REQUIRED WORK ▸
Keyword search on "ICorDebugValue": report each line of the records that contains it.

INPUT RECORDS ▸
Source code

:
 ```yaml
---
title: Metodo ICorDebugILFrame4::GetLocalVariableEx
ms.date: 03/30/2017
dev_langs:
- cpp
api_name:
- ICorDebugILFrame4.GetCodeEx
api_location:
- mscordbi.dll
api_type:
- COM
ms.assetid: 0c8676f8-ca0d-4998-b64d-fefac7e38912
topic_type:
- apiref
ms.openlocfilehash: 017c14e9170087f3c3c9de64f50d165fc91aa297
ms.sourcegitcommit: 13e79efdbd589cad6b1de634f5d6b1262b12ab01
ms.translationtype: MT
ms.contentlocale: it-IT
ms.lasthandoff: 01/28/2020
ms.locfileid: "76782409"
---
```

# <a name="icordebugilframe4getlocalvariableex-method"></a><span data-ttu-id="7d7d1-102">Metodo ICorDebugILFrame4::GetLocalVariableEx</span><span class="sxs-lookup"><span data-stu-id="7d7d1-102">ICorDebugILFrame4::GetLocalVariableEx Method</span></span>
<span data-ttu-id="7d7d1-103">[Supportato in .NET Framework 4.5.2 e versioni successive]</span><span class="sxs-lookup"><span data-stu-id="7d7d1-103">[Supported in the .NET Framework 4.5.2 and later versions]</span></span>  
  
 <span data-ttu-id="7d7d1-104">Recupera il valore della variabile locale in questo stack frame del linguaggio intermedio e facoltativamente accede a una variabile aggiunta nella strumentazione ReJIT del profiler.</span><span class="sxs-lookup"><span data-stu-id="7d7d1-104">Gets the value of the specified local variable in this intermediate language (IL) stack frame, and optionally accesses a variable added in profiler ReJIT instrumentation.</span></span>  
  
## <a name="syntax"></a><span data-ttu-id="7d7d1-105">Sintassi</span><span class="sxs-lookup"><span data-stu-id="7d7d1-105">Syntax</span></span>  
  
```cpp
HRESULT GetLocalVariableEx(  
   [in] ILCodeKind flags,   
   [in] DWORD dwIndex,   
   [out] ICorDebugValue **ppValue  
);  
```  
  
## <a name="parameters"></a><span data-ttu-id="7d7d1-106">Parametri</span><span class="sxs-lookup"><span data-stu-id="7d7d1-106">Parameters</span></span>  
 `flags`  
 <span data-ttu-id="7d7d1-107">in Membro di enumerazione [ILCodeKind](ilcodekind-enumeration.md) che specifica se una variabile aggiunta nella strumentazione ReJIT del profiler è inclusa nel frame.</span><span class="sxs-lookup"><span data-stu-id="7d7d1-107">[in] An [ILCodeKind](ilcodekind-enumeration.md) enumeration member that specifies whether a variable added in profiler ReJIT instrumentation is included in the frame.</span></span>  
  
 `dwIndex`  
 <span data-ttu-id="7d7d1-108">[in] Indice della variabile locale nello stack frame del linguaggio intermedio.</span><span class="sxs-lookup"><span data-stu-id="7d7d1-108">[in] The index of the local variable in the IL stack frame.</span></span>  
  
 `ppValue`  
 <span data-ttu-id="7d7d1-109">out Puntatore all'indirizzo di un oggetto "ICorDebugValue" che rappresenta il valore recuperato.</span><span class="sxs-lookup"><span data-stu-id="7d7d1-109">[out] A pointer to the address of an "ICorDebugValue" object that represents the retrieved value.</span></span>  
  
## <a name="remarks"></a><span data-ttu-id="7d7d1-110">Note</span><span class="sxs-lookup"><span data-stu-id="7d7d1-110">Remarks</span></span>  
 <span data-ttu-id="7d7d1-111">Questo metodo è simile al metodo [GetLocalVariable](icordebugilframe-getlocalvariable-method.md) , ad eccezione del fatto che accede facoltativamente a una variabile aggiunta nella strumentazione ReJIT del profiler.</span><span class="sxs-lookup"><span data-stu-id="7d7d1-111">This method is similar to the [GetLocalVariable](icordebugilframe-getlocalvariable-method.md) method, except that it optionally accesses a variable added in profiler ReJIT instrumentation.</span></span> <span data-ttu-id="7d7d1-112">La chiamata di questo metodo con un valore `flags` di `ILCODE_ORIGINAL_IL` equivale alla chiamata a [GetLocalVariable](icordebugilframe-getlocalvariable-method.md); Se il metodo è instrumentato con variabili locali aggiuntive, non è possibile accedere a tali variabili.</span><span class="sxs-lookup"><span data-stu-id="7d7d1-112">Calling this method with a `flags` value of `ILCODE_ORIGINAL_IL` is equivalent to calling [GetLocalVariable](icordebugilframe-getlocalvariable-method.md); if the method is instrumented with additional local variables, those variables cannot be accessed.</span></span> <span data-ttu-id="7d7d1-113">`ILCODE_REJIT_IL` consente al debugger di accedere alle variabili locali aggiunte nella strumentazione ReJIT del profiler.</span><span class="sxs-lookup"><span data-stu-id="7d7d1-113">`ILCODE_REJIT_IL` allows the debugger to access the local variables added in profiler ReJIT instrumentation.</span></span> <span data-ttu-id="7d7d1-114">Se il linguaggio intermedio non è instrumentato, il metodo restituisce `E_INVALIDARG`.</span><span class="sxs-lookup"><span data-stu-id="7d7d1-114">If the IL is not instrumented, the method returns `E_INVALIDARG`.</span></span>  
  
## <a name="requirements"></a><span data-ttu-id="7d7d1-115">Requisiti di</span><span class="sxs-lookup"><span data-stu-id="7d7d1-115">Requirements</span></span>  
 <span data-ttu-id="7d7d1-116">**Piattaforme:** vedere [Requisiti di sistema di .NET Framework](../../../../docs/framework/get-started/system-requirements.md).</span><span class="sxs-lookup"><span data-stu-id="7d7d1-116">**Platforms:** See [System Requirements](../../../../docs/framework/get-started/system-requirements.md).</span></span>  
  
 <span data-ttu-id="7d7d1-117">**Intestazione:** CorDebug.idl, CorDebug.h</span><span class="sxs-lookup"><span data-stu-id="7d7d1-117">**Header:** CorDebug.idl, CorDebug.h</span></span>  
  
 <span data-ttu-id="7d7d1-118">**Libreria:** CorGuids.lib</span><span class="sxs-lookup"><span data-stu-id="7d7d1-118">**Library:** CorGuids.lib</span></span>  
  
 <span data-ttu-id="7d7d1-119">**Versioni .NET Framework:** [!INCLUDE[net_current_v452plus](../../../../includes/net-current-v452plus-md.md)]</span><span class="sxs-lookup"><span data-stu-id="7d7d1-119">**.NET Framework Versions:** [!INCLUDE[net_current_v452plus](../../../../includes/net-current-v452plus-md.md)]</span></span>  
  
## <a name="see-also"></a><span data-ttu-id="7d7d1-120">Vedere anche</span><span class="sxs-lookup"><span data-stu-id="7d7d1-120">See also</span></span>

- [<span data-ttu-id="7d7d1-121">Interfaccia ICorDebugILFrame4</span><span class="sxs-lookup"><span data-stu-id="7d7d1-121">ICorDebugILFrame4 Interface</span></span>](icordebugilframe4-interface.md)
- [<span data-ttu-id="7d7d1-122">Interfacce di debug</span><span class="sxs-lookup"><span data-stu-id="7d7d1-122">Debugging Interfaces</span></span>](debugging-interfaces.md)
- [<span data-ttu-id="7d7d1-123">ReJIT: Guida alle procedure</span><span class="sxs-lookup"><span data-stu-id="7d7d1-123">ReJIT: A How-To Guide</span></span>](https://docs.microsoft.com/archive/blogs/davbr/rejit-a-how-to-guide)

--

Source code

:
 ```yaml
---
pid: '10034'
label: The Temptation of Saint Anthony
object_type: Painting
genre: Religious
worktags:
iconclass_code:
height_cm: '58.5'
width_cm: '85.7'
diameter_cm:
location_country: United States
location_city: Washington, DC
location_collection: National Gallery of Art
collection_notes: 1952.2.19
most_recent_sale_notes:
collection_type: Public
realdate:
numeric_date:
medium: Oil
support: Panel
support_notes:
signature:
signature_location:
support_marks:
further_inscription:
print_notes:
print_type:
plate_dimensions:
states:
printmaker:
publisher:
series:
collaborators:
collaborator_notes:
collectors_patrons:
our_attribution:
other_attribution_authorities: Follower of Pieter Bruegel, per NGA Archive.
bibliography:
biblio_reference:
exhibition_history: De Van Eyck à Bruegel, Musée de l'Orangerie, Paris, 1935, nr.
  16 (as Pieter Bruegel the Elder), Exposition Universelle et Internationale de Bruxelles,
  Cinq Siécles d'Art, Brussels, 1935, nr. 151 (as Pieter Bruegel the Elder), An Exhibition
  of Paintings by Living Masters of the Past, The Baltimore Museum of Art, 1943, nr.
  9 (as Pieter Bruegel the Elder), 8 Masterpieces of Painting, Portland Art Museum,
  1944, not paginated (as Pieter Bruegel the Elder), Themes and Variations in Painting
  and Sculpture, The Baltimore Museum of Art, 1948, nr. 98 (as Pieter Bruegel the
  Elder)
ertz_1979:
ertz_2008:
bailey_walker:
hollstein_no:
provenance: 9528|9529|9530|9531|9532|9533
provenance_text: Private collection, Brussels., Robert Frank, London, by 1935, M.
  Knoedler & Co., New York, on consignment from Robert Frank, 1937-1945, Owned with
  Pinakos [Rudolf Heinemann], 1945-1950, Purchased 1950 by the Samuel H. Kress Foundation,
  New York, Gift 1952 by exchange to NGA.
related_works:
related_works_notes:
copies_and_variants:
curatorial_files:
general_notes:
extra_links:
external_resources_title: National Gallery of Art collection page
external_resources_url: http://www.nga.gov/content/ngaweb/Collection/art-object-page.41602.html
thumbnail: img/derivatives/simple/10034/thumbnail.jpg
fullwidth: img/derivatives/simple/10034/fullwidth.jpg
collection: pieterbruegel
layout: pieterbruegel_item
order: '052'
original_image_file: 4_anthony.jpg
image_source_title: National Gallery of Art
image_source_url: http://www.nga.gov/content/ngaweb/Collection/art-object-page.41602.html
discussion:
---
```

TASK SOLUTION ▸
   [out] ICorDebugValue **ppValue  
 <span data-ttu-id="7d7d1-109">out Puntatore all'indirizzo di un oggetto "ICorDebugValue" che rappresenta il valore recuperato.</span><span class="sxs-lookup"><span data-stu-id="7d7d1-109">[out] A pointer to the address of an "ICorDebugValue" object that represents the retrieved value.</span></span>  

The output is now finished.